-- Brief --
Look for the word "payloads" in the material below. Copy each line that has it.

★ ★ ★ ★

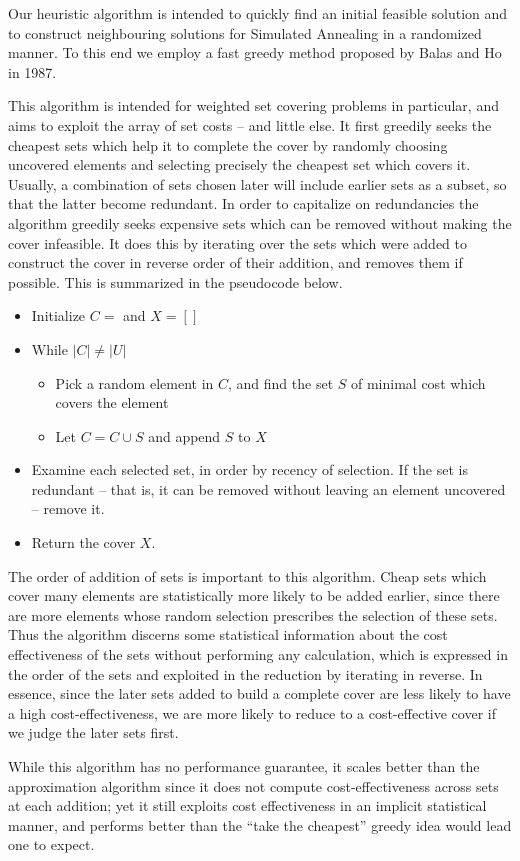Our heuristic algorithm is intended to quickly find an initial feasible solution and to construct neighbouring solutions for Simulated Annealing in a randomized manner. To this end we employ a fast greedy method proposed by Balas and Ho in 1987.

This algorithm is intended for weighted set covering problems in particular, and aims to exploit the array of set costs -- and little else. It first greedily seeks the cheapest sets which help it to complete the cover by randomly choosing uncovered elements and selecting precisely the cheapest set which covers it. Usually, a combination of sets chosen later will include earlier sets as a subset, so that the latter become redundant. In order to capitalize on redundancies the algorithm greedily seeks expensive sets which can be removed without making the cover infeasible. It does this by iterating over the sets which were added to construct the cover in reverse order of their addition, and removes them if possible. This is summarized in the pseudocode below.
\begin{itemize}
    \item Initialize $C={}$ and $X=[]$
    \item While $|C| \neq |U|$
    \begin{itemize}
        \item Pick a random element in $C$, and find the set $S$ of minimal cost which covers the element
        \item Let $C = C \cup S$ and append $S$ to $X$
    \end{itemize}
    \item Examine each selected set, in order by recency of selection. If the set is redundant -- that is, it can be removed without leaving an element uncovered -- remove it.
    \item Return the cover $X$.
\end{itemize}

The order of addition of sets is important to this algorithm. Cheap sets which cover many elements are statistically more likely to be added earlier, since there are more elements whose random selection prescribes the selection of these sets. Thus the algorithm discerns some statistical information about the cost effectiveness of the sets without performing any calculation, which is expressed in the order of the sets and exploited in the reduction by iterating in reverse. In essence, since the later sets added to build a complete cover are less likely to have a high cost-effectiveness, we are more likely to reduce to a cost-effective cover if we judge the later sets first.

While this algorithm has no performance guarantee, it scales better than the approximation algorithm since it does not compute cost-effectiveness across sets at each addition; yet it still exploits cost effectiveness in an implicit statistical manner, and performs better than the ``take the cheapest'' greedy idea would lead one to expect.

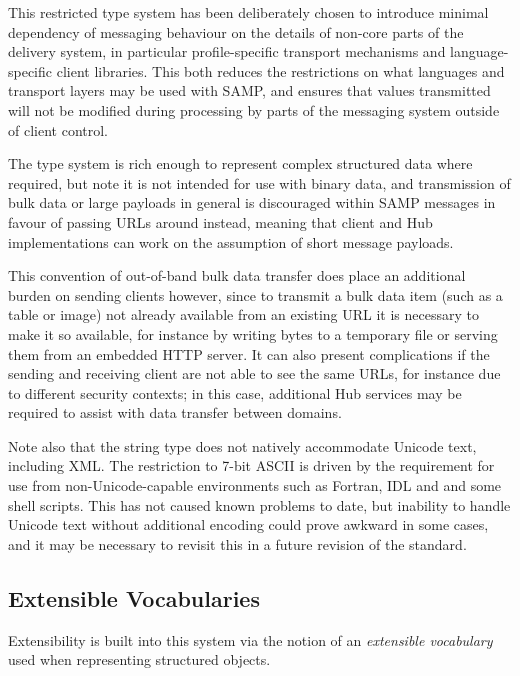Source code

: \documentclass[5p]{elsarticle}
\begin{document}
This restricted type system has been deliberately chosen to introduce
minimal dependency of messaging behaviour on the details of
non-core parts of the delivery system,
in particular profile-specific transport mechanisms and language-specific
client libraries.
This both reduces the restrictions on what languages and transport layers
may be used with SAMP, and ensures that values transmitted will
not be modified during processing by parts of the messaging system
outside of client control.


The type system is rich enough to represent complex structured data
where required, but note it is not intended for use with
binary data, and transmission of bulk data or large payloads
in general is discouraged within SAMP messages in favour of
passing URLs around instead, meaning that
client and Hub implementations can work on the assumption
of short message payloads.

This convention of out-of-band bulk data transfer does place
an additional burden on sending clients however,
since to transmit a bulk data item (such as a table or image)
not already available from an existing URL
it is necessary to make it so available, for instance by writing
bytes to a temporary file or serving them from an embedded HTTP server.
It can also present complications if the sending and receiving client
are not able to see the same URLs, for instance due to different security
contexts; in this case, additional Hub services may be required to
assist with data transfer between domains.

Note also that the string type does not natively accommodate Unicode text,
including XML.
The restriction to 7-bit ASCII is driven by the requirement for use
from non-Unicode-capable environments such as Fortran, IDL and
and some shell scripts.
This has not caused known problems to date, but inability to handle
Unicode text without additional encoding could prove awkward in
some cases, and it may be necessary to revisit this in a future
revision of the standard.

\subsection{Extensible Vocabularies} \label{sec:extVocabs}

Extensibility is built into this system via the notion of an
{\em extensible vocabulary} used when representing structured objects.
\end{document}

★ ★ ★ ★

-- Reply --
binary data, and transmission of bulk data or large payloads
of short message payloads.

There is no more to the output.